EP as a field is very much testable and falsifiable. Take the study that showed human women in economically depressed areas choose more masculine mates compared to more economically well-off areas. An EP theory would be that in an environment of scarcity and uncertainty, it is beneficial to mate with stronger males for the sake of protection and competition. Such an environment could be set up that controls for scarcity of food, level of testosterone in the males, etc. We could then measure the economic benefit of such a mate choice and the resultant improvement in selection fitness. The theory could be validated/refuted based on that. Of course, its applicability to humans would still be in question, but if animal models match the observed patterns in humans, that would be strong evidence in itself.

EP is based on a few assumptions, all of which have a preponderance of evidence in their favor. That genes influence behavior and that gene selection follows laws of economics.

I really don't understand most people's grief with EP. Perhaps you could explain it to me? Is it the fact that its theories aren't directly observable? Well, so is much of every scientific result. Evolution itself has been proven by the massive amounts of indirect evidence in its favor. Do you dislike the fact that EP removes some of our autonomy? Well, science has been slowly chipping away at that for decades. EP simply provides a framework to understand our behavior outside of the (dying) view of pure free-will.

>You imply that I know nothing about science yet you say a book that is largely speculating on what might have happened and why it might have happened is 100% science.

Please, explain to me what about The Selfish Gene is unscientific. If you honestly call the content of this book "speculating on what might have happened", then you either didn't read it or didn't understand a bit of it. The book provided a (mostly new at the time) look on a gene-centric view of selection and provided a framework that better explained the behaviors of various organisms that we see today.
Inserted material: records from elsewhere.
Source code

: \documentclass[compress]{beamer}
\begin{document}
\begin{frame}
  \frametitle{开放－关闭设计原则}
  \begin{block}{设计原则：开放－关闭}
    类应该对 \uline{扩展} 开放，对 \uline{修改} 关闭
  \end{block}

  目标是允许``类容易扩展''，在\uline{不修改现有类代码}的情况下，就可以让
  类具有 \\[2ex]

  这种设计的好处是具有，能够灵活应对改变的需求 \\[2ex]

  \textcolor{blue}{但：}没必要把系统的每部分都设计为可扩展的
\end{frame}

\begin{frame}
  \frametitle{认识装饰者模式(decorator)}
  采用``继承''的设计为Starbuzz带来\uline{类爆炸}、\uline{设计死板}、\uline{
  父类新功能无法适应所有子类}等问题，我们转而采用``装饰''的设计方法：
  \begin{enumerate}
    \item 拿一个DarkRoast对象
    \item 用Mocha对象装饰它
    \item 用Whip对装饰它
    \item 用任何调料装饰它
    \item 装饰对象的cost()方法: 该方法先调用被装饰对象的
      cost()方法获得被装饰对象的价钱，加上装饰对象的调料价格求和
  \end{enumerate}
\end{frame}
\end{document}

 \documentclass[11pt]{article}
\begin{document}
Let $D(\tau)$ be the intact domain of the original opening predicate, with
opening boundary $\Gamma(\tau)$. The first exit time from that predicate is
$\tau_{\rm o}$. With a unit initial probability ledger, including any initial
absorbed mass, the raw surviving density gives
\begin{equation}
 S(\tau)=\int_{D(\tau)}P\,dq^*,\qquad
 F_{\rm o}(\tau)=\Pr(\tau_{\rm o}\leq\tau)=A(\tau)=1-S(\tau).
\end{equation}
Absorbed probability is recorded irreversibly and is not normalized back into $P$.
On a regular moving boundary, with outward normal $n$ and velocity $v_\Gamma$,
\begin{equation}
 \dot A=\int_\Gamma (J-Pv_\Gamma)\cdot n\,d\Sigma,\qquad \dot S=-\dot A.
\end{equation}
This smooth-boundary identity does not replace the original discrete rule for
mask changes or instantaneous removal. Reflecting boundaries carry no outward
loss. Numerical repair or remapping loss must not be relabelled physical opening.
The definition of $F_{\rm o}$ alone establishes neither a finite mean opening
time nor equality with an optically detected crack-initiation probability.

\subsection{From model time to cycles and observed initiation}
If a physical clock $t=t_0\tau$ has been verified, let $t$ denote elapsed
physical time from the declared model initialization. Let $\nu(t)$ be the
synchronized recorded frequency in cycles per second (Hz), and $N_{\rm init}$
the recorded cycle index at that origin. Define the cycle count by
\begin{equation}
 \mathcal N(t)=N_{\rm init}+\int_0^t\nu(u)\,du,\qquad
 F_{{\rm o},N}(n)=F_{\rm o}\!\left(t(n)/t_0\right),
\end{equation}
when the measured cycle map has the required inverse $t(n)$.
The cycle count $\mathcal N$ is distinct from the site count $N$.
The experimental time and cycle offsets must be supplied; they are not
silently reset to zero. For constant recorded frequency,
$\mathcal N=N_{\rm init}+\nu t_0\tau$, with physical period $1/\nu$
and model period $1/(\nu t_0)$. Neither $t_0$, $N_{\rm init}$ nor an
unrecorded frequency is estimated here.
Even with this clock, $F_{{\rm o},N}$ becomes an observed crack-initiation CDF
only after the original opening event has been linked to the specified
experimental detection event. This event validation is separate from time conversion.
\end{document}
It is not speculation: it is informed, testable and falsifiable. Science is a framework for understanding the world; not studies and soundbites. It is a process of refining these frameworks in the face of new evidence and new ideas. E=MC^2 is much more than just the soundbite people have made it out to be; it was an entirely new look at the universe and how matter and energy are intimately connected. It's a shame that the vast majority of people only see it as a soundbite, and as a consequence think soundbites are the entirety of science.